• _Exercise description_
Your answer should show every line of the material below that includes "Detalhes".

- Opening Delimiter -

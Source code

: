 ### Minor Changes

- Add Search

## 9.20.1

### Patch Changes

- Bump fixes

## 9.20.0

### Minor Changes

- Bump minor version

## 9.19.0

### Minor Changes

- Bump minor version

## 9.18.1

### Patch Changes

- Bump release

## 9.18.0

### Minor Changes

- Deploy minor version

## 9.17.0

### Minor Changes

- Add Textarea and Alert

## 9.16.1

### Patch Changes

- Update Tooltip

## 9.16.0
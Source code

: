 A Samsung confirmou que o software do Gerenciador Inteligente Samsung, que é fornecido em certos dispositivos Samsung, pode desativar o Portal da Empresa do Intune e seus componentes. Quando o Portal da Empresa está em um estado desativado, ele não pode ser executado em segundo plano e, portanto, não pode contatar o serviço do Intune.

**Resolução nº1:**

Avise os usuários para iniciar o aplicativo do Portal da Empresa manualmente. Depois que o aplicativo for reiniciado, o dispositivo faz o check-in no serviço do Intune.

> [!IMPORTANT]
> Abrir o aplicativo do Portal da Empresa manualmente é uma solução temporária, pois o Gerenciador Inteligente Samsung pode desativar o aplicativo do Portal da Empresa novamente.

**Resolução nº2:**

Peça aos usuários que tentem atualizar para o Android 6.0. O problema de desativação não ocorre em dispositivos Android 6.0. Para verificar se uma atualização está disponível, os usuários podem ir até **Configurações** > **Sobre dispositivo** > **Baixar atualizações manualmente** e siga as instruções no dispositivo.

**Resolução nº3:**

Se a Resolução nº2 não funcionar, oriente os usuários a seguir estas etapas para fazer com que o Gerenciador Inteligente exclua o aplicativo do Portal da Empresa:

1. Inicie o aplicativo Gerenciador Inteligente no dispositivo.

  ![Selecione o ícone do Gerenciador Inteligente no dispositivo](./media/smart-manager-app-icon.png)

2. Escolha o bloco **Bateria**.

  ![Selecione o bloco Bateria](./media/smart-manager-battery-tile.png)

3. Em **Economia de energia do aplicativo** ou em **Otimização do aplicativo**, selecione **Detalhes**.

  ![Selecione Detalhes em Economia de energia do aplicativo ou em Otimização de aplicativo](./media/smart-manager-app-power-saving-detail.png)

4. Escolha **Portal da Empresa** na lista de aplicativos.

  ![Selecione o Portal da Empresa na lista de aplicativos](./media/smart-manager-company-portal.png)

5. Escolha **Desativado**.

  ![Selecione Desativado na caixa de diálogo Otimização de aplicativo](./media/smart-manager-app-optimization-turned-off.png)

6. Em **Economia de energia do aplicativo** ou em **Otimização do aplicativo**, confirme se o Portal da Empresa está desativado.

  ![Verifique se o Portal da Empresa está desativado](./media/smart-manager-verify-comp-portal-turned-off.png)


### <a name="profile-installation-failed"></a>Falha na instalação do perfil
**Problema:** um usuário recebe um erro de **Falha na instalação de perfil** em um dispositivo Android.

- Closing Delimiter -

• _Solution_
3. Em **Economia de energia do aplicativo** ou em **Otimização do aplicativo**, selecione **Detalhes**.
  ![Selecione Detalhes em Economia de energia do aplicativo ou em Otimização de aplicativo](./media/smart-manager-app-power-saving-detail.png)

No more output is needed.